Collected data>
──────────────────────────────
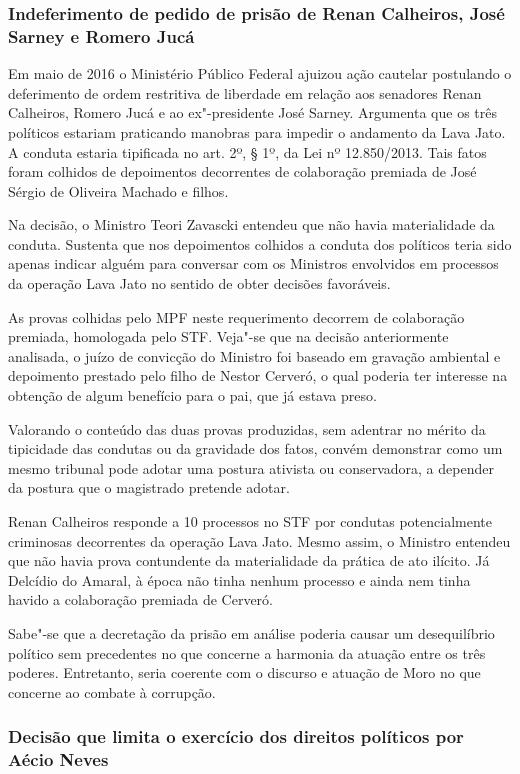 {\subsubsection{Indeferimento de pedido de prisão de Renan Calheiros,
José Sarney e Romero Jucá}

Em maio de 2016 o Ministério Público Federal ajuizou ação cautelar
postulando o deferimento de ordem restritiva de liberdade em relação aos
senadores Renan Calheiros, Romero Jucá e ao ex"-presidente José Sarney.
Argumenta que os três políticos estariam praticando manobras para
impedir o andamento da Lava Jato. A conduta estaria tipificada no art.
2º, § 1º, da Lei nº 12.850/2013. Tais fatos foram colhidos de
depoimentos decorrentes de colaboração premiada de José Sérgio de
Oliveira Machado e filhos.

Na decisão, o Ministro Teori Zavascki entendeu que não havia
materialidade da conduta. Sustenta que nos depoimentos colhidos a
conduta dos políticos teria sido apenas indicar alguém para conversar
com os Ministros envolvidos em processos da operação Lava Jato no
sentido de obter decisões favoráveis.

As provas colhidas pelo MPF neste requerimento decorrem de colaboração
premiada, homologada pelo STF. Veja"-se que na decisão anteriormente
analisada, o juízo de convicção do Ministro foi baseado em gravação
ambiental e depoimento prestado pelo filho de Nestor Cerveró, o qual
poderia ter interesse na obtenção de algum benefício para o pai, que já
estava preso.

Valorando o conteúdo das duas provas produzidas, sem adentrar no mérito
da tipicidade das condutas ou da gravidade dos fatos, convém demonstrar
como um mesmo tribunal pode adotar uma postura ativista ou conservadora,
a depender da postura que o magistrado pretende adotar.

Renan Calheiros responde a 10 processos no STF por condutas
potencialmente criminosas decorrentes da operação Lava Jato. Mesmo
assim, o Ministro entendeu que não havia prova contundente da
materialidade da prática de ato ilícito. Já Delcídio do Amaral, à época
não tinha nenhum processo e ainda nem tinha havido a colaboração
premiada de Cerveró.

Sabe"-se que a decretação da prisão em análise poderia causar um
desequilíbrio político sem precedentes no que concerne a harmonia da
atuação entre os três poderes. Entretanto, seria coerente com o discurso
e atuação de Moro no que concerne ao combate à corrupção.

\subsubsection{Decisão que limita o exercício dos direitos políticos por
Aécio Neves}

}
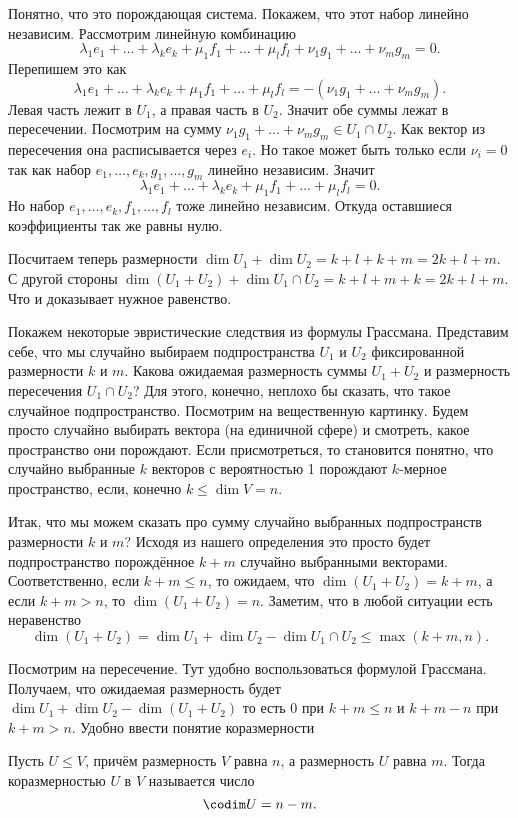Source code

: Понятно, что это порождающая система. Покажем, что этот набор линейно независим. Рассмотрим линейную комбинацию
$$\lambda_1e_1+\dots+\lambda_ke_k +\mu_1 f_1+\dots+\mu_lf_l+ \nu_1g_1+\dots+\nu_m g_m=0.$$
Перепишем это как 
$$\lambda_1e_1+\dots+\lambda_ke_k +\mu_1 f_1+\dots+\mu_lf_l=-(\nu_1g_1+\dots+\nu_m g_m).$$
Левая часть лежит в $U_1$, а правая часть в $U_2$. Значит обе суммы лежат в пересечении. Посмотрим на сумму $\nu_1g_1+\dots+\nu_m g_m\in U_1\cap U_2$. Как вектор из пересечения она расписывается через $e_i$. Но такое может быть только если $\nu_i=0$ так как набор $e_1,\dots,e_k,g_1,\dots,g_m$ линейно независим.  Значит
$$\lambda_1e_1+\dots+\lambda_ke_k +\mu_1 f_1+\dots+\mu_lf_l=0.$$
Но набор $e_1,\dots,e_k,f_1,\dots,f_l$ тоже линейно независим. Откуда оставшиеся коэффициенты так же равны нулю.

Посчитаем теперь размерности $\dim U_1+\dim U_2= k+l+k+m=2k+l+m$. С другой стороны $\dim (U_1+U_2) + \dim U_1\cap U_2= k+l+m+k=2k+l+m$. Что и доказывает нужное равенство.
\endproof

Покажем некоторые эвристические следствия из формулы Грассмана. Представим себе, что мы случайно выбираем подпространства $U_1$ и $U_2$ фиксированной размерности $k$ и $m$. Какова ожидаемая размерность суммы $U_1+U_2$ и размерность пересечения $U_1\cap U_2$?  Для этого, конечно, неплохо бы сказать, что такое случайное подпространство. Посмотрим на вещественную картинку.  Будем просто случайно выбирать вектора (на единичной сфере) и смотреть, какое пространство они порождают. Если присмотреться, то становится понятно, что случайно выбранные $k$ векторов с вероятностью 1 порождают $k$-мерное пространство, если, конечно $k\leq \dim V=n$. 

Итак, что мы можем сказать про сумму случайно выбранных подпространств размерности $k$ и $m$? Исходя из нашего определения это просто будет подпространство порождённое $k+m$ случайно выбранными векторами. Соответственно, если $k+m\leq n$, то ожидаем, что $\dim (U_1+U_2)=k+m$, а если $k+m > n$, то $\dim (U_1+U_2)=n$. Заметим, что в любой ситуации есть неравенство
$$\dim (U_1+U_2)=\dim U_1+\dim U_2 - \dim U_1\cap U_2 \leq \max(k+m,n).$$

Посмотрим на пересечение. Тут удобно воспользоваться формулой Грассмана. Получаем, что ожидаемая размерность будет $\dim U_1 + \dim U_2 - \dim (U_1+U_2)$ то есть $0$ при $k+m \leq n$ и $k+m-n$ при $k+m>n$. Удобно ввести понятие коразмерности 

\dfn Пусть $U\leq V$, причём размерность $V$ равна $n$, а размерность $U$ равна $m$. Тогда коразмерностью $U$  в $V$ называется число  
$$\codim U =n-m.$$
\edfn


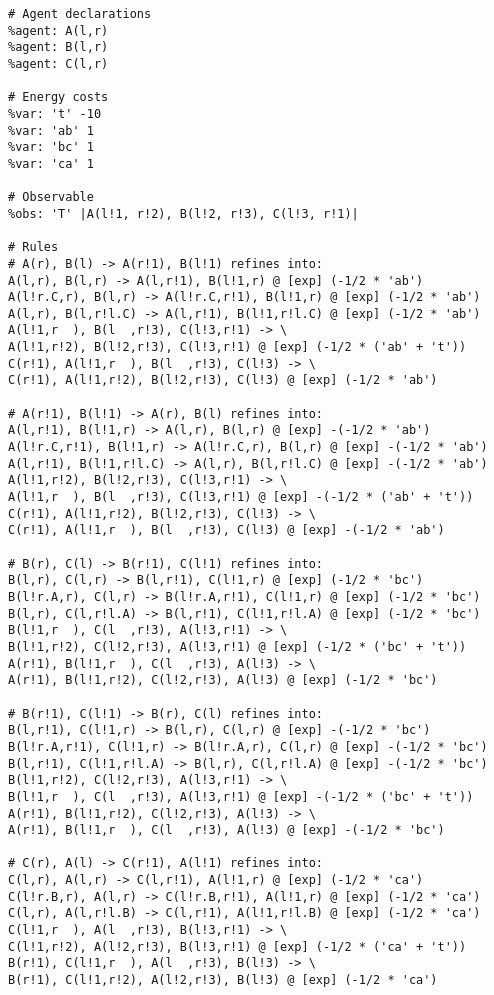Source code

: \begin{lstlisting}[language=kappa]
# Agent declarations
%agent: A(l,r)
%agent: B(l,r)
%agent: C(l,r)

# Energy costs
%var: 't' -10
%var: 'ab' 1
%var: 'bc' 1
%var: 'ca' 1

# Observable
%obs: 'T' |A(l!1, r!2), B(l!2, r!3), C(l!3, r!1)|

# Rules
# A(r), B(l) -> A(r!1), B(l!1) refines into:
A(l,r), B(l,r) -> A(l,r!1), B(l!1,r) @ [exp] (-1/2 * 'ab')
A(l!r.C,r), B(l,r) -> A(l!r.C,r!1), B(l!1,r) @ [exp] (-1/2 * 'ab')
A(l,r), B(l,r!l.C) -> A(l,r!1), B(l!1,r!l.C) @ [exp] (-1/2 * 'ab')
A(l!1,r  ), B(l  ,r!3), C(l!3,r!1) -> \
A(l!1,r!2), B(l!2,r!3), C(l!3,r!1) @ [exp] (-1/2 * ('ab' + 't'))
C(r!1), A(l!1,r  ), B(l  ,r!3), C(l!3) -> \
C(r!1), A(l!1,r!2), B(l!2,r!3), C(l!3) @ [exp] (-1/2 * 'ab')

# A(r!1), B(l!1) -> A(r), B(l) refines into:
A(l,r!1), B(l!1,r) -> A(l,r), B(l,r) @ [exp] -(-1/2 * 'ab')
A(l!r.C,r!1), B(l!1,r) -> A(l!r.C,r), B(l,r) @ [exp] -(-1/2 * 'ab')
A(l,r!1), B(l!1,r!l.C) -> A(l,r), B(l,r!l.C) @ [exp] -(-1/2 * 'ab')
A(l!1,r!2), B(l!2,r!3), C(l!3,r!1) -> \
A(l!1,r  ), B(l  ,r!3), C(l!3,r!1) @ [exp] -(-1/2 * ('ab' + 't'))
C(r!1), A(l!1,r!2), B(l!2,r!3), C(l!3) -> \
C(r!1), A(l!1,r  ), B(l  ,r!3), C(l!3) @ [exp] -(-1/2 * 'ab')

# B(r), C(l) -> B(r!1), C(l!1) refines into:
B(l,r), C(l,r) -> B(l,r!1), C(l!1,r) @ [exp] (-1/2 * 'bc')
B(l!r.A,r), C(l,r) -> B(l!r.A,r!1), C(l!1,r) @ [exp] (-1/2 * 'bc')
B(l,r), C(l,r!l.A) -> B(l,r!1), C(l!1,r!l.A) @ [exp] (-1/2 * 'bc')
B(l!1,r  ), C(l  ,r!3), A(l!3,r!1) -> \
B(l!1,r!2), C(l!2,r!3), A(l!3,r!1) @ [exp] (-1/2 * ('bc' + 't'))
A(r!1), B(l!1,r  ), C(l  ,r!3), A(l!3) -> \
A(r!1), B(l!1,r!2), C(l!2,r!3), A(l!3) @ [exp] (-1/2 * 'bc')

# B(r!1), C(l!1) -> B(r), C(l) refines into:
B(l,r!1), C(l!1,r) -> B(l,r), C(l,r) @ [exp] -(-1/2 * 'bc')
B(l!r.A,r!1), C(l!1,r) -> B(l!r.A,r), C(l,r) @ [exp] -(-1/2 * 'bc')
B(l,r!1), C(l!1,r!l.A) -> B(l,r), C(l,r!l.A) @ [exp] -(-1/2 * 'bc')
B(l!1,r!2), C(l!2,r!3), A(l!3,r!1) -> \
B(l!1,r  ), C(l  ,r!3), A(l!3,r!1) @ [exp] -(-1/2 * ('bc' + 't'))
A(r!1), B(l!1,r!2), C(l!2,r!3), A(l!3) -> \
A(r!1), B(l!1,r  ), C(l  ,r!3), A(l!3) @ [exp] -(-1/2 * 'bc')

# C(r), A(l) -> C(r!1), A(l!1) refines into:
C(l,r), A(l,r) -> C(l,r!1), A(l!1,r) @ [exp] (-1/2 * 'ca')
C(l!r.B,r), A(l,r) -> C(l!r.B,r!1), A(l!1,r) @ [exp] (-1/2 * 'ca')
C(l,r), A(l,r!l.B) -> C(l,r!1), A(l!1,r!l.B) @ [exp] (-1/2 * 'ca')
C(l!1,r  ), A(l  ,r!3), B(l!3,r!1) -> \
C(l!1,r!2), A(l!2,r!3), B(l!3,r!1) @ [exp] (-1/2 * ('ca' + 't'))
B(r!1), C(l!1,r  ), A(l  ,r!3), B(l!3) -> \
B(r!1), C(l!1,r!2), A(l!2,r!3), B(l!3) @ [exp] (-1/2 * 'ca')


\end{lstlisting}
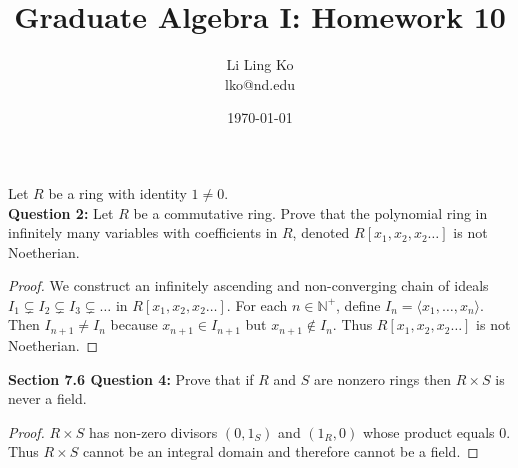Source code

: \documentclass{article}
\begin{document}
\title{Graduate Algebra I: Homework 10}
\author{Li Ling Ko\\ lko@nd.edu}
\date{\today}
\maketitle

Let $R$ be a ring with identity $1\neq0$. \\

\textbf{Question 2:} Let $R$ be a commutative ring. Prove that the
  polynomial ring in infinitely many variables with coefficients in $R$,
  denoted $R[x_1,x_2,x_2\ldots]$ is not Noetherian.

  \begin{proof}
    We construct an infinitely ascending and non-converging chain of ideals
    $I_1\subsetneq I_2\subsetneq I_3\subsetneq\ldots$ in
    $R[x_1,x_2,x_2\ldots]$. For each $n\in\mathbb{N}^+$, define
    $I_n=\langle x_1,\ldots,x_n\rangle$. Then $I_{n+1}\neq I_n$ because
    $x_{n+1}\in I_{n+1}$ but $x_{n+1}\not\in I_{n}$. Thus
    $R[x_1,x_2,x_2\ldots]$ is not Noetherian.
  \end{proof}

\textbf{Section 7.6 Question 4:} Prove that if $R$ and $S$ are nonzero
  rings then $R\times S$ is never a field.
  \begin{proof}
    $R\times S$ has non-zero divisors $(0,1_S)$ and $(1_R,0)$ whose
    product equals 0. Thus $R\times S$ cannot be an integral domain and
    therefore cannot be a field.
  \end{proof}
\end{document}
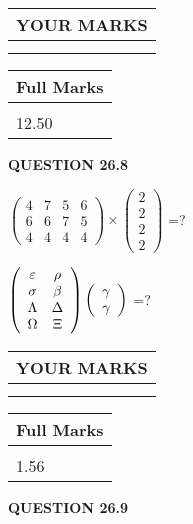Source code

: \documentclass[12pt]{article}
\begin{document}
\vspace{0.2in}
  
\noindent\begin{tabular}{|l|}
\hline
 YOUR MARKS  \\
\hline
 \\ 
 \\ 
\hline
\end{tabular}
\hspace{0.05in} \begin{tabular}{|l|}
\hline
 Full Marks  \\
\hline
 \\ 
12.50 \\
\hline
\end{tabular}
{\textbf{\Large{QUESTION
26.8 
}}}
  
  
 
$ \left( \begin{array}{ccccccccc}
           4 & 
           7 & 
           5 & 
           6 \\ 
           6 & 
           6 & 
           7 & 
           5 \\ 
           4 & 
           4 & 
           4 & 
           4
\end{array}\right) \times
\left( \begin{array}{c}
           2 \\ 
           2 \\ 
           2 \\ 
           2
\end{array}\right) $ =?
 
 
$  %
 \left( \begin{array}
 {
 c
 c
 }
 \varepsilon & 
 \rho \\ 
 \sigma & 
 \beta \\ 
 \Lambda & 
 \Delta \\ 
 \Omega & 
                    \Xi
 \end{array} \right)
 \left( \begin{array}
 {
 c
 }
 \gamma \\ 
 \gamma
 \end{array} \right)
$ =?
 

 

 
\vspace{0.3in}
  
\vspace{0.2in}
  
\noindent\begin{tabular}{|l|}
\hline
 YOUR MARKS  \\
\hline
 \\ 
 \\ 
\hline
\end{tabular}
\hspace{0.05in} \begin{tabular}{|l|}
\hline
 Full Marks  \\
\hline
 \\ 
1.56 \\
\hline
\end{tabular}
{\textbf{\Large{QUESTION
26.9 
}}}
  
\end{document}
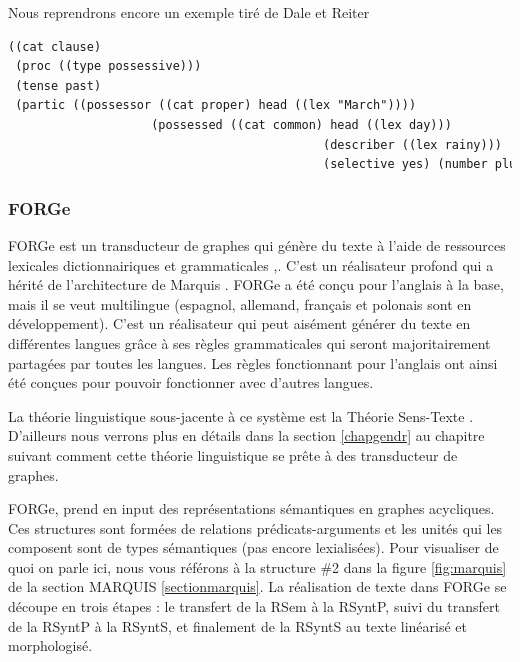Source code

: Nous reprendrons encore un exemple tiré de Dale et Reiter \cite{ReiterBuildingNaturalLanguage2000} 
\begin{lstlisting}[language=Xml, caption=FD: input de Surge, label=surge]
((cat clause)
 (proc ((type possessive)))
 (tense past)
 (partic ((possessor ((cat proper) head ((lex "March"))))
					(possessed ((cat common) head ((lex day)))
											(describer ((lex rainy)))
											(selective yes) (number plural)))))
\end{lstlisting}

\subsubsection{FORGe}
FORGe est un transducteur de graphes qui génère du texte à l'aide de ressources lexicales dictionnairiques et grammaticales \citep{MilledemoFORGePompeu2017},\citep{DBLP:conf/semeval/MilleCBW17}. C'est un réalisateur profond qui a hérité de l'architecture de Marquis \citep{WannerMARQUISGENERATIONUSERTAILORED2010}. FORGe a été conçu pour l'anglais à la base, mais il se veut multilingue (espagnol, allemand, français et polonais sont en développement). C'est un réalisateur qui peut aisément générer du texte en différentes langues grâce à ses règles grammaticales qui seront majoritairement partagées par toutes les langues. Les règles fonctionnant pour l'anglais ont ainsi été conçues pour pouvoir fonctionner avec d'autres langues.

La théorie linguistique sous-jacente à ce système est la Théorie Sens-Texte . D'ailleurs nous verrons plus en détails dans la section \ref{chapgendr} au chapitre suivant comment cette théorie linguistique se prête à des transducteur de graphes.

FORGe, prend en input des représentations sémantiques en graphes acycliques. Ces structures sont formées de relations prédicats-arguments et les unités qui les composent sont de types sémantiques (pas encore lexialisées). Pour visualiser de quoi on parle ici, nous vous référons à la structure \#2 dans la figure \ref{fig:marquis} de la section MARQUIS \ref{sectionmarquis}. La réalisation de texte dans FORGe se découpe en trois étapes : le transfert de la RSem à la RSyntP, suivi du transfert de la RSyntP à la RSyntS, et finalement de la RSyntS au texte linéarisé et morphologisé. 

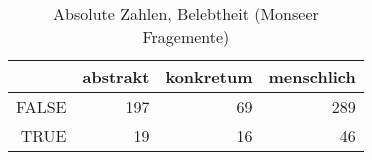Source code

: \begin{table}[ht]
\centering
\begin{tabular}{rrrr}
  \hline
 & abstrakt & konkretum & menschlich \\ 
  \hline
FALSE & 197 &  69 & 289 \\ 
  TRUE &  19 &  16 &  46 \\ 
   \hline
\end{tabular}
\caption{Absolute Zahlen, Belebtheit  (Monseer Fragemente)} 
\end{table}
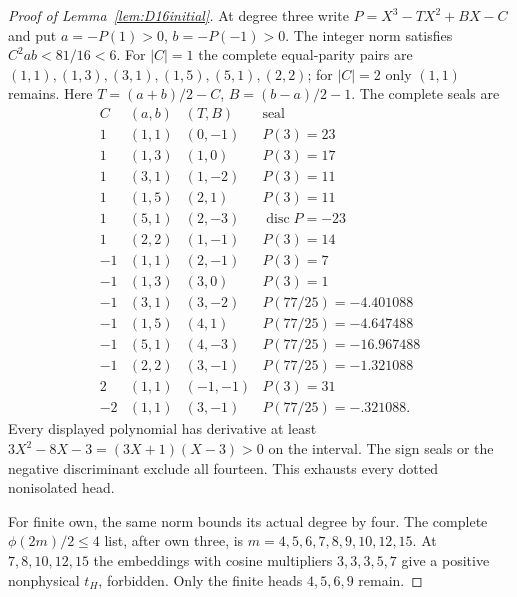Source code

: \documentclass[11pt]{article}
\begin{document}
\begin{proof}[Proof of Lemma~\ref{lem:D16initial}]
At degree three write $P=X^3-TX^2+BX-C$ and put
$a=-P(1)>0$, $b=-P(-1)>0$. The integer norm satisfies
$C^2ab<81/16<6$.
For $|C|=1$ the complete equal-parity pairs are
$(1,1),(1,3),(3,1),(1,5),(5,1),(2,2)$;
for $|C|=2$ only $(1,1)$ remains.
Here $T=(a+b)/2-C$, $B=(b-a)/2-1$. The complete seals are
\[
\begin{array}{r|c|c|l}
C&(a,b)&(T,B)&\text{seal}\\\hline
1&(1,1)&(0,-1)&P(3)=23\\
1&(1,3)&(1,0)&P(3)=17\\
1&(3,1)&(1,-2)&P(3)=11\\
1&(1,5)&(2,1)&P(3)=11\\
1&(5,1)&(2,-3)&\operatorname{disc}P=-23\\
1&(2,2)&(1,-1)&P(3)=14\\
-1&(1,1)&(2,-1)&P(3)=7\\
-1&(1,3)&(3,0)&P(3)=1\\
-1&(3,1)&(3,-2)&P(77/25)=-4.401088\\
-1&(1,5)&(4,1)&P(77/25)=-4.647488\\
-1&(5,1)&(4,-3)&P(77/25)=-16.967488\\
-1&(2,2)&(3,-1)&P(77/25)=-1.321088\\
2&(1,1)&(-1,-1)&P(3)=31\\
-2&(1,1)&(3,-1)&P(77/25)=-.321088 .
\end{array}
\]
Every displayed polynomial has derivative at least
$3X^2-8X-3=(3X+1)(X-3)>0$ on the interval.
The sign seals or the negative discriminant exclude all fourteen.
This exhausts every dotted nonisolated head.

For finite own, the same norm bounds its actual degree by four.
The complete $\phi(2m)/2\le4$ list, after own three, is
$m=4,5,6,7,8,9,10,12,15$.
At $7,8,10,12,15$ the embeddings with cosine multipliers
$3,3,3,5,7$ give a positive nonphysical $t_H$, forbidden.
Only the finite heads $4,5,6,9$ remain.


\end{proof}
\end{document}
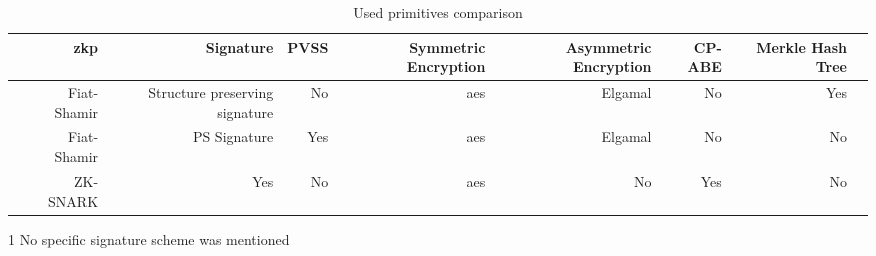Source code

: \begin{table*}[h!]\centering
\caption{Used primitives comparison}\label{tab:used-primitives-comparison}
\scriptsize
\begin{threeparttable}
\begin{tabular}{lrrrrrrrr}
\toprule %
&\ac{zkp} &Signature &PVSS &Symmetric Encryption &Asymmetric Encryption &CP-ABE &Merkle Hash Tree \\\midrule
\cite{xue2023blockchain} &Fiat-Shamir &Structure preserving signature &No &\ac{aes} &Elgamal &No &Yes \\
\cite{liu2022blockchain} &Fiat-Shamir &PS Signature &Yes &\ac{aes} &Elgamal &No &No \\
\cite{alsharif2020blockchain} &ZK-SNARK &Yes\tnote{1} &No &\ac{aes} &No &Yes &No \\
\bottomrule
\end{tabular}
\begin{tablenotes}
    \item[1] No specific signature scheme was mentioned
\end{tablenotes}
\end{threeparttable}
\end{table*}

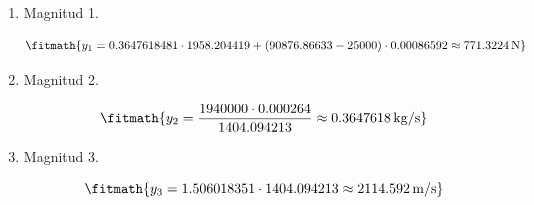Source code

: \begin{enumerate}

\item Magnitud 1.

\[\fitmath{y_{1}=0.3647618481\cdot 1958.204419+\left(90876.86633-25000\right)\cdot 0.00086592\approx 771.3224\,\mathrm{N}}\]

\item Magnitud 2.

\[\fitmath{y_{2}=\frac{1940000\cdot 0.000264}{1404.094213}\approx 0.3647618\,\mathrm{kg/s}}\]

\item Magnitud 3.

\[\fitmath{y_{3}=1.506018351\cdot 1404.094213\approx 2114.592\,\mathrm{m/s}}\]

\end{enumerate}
──────────────────────────────
Task statement> Read the entries and show each line that mentions "Elgamal".

Output for this exercise>
\cite{xue2023blockchain} &Fiat-Shamir &Structure preserving signature &No &\ac{aes} &Elgamal &No &Yes \\
\cite{liu2022blockchain} &Fiat-Shamir &PS Signature &Yes &\ac{aes} &Elgamal &No &No \\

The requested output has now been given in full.